When rating the alternatives, a subjectivity should be selected first, indicating whether an actual numerical value is known for each of the performance values or if the value is actually subjective (i.e. poor, good, excellent, etc.). The possible subjectivity selections are:
|•||Qualitative:||In this case numerical values for the performance are not known, and only a general subjective feel for how well each alternative performs is known. If this is selected, then each of the alternatives will be rated by selecting one of the following values from a drop-down: 1 - Very Poor, 2 - Poor, 3 - Fair, 4 - Good, 5 - Excellent.|
|•||Quantitative - High Value Best:||In this case numerical values are known for the performance, and a high value is best (i.e. for capacity, a higher value is best).|
|•||Quantitative - Low Value Best:||In this case numerical values are known for the performance, and a low value is best (i.e. for cost, a lower value is best).|
Once the values for the alternatives are set for a specific criteria, those values are normalized so that they sum to 1. The normalized values are shown in the table and are used for calculating results.

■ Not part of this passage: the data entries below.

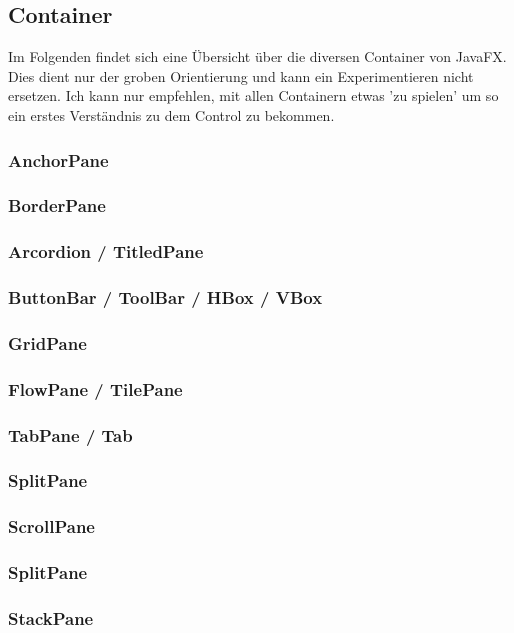 \subsection{Container}
Im Folgenden findet sich eine Übersicht über die diversen Container von JavaFX. Dies dient nur der groben Orientierung
und kann ein Experimentieren nicht ersetzen. Ich kann nur empfehlen, mit allen Containern etwas 'zu spielen' um so ein
erstes Verständnis zu dem Control zu bekommen.

\subsubsection{AnchorPane}


\subsubsection{BorderPane}

\subsubsection{Arcordion / TitledPane}

\subsubsection{ButtonBar / ToolBar / HBox / VBox}

\subsubsection{GridPane}

\subsubsection{FlowPane / TilePane}

\subsubsection{TabPane / Tab}

\subsubsection{SplitPane}

\subsubsection{ScrollPane}

\subsubsection{SplitPane}

\subsubsection{StackPane}

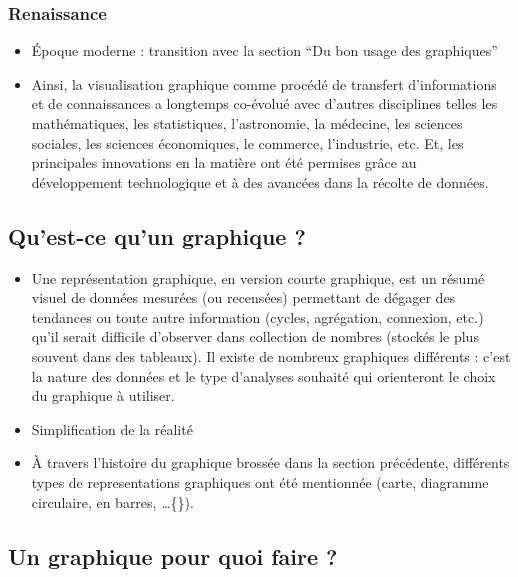 \documentclass[]{article}
\providecommand{\tightlist}{%
  \setlength{\itemsep}{0pt}\setlength{\parskip}{0pt}}
\begin{document}
\hypertarget{renaissance}{%
\subsubsection{Renaissance}\label{renaissance}}

\begin{itemize}
\tightlist
\item
  Époque moderne : transition avec la section ``Du bon usage des graphiques''
\item
  Ainsi, la visualisation graphique comme procédé de transfert d'informations et de connaissances a longtemps co-évolué avec d'autres disciplines telles les mathématiques, les statistiques, l'astronomie, la médecine, les sciences sociales, les sciences économiques, le commerce, l'industrie, etc. Et, les principales innovations en la matière ont été permises grâce au développement technologique et à des avancées dans la récolte de données.
\end{itemize}

\hypertarget{quest-ce-quun-graphique}{%
\subsection{Qu'est-ce qu'un graphique ?}\label{quest-ce-quun-graphique}}

\begin{itemize}
\tightlist
\item
  Une représentation graphique, en version courte graphique, est un résumé visuel de données mesurées (ou recensées) permettant de dégager des tendances ou toute autre information (cycles, agrégation, connexion, etc.) qu'il serait difficile d'observer dans collection de nombres (stockés le plus souvent dans des tableaux). Il existe de nombreux graphiques différents : c'est la nature des données et le type d'analyses souhaité qui orienteront le choix du graphique à utiliser.
\item
  Simplification de la réalité
\item
  À travers l'histoire du graphique brossée dans la section précédente, différents types de representations graphiques ont été mentionnée (carte, diagramme circulaire, en barres, \ldots\{\}).
\end{itemize}

\hypertarget{un-graphique-pour-quoi-faire}{%
\subsection{Un graphique pour quoi faire ?}\label{un-graphique-pour-quoi-faire}}
\end{document}
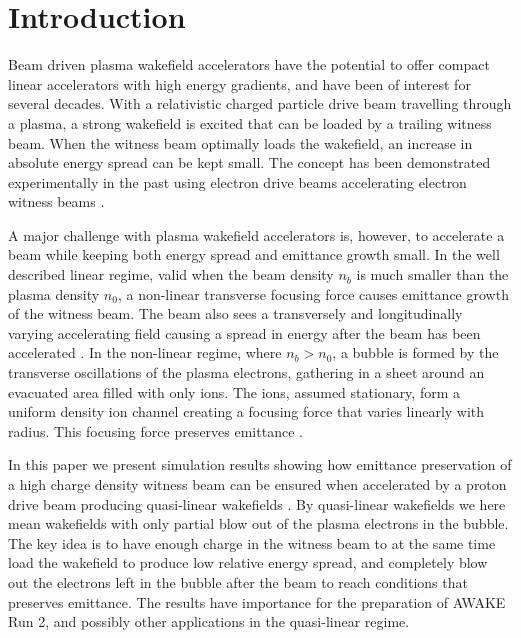 \documentclass[aps,prstab,reprint,amsmath,amssymb,groupedaddress]{revtex4-1}
\begin{document}
\maketitle

\section{Introduction}\label{S:I}

Beam driven plasma wakefield accelerators \cite{chen:1985} have the potential to offer compact linear accelerators with
high energy gradients, and have been of interest for several decades. With a relativistic charged particle drive beam
travelling through a plasma, a strong wakefield is excited that can be loaded by a trailing witness beam. When the
witness beam optimally loads the wakefield, an increase in absolute energy spread can be kept small. The concept has
been demonstrated experimentally in the past using electron drive beams accelerating electron witness beams
\cite{rosenzweig:1988, blumenfeld:2007, kallos:2008, litos:2014}. 

A major challenge with plasma wakefield accelerators is, however, to accelerate a beam while keeping both energy spread
and emittance growth small. In the well described linear regime, valid when the beam density $n_{b}$ is much smaller
than the plasma density $n_{0}$, a non-linear transverse focusing force causes emittance growth of the witness beam.
The beam also sees a transversely and longitudinally varying accelerating field causing a spread in energy after the
beam has been accelerated \cite{katsouleas:1987}. In the non-linear regime, where $n_{b} > n_{0}$, a bubble is formed by
the transverse oscillations of the plasma electrons, gathering in a sheet around an evacuated area filled with only
ions. The ions, assumed stationary, form a uniform density ion channel creating a focusing force that varies linearly
with radius. This focusing force preserves emittance \cite{rosenzweig:1991}.

In this paper we present simulation results showing how emittance preservation of a high charge density witness beam can
be ensured when accelerated by a proton drive beam producing quasi-linear wakefields \cite{rosenzweig:2010}. By
quasi-linear wakefields we here mean wakefields with only partial blow out of the plasma electrons in the bubble.
The key idea is to have enough charge in the witness beam to at the same time load the wakefield to produce low relative
energy spread, and completely blow out the electrons left in the bubble after the beam to reach conditions that
preserves emittance. The results have importance for the preparation of AWAKE Run 2, and possibly other applications in
the quasi-linear regime.
\end{document}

Once the tabs for the alternatives, criteria, and performance are filled out, the results are shown in the Results tab. The results are summarized in the table and chart at the top of the tab, as shown below. The weighting method can be changed to see what effect the weighting method has on the final results.

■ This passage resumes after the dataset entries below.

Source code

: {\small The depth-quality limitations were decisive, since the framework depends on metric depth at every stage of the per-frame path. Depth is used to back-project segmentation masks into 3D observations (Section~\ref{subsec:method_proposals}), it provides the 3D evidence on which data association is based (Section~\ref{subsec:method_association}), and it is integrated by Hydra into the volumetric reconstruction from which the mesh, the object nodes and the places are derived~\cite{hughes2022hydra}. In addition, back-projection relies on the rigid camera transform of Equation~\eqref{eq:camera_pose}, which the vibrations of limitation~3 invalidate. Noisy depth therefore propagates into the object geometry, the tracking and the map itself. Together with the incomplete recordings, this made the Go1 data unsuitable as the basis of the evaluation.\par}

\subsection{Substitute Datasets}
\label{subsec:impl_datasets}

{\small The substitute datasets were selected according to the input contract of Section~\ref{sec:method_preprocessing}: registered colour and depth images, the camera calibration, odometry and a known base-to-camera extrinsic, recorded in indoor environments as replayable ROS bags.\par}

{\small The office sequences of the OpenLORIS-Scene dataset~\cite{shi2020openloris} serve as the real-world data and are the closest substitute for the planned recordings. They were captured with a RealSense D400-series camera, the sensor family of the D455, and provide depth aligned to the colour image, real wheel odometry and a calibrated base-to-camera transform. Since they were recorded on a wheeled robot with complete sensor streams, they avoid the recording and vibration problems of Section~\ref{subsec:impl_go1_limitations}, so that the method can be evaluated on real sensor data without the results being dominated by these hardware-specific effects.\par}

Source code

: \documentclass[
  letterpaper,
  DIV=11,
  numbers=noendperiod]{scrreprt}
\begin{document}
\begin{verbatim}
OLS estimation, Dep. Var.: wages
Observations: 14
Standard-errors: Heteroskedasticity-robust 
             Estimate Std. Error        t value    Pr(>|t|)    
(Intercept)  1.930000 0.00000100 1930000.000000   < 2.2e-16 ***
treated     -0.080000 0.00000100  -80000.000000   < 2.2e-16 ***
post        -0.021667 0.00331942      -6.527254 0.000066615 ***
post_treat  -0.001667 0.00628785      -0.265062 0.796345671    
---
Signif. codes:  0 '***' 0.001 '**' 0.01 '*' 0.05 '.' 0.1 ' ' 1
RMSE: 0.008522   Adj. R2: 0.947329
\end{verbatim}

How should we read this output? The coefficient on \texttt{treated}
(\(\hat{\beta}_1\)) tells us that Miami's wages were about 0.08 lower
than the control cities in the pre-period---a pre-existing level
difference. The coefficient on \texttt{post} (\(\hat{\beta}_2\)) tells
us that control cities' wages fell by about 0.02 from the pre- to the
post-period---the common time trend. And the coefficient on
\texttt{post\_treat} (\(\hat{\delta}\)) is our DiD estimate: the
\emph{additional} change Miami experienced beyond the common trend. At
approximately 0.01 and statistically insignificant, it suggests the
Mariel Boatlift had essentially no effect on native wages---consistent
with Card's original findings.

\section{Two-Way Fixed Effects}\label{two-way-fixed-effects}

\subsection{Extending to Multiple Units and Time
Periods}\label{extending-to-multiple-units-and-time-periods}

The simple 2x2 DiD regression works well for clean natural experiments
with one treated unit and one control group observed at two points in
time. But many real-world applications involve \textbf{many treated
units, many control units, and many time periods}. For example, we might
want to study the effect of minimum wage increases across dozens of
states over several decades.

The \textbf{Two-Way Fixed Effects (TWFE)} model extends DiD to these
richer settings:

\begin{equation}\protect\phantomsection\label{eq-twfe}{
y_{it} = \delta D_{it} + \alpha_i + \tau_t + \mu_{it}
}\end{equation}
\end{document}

Based on these results, the Ford Explorer and the Toyota Camry are both strong contenders, and the Porche Boxter is very clearly out of the race (sorry, Fred).
The calculations are shown in the table at the bottom of the tab. The calculations are performed by taking the performance of each alternative for each criteria and multiplying the performance value by the criteria weighting. The weighted scores are summed for each alternative and then scaled so the highest scoring alternative has a score of 100. The cells with bold green text indicate that the alternative received the highest weighted score for that criteria. Likewise, the cells with bold red text indicate that the alternative received the lowest weighted score for that criteria.
More details on calculating results are given in the reference section.
It should be noted that a trade study is only as objective as you make it. Any biases that you have when setting weightings for the criteria or when rating the performance of the alternatives will be reflected in the results, so the results of the trade study should not be taken as absolute. To minimize the risk of bias in the results, a sensitivity study should be conducted in which the criteria weightings and the performance values are modified to see how sensitive the results are to these factors.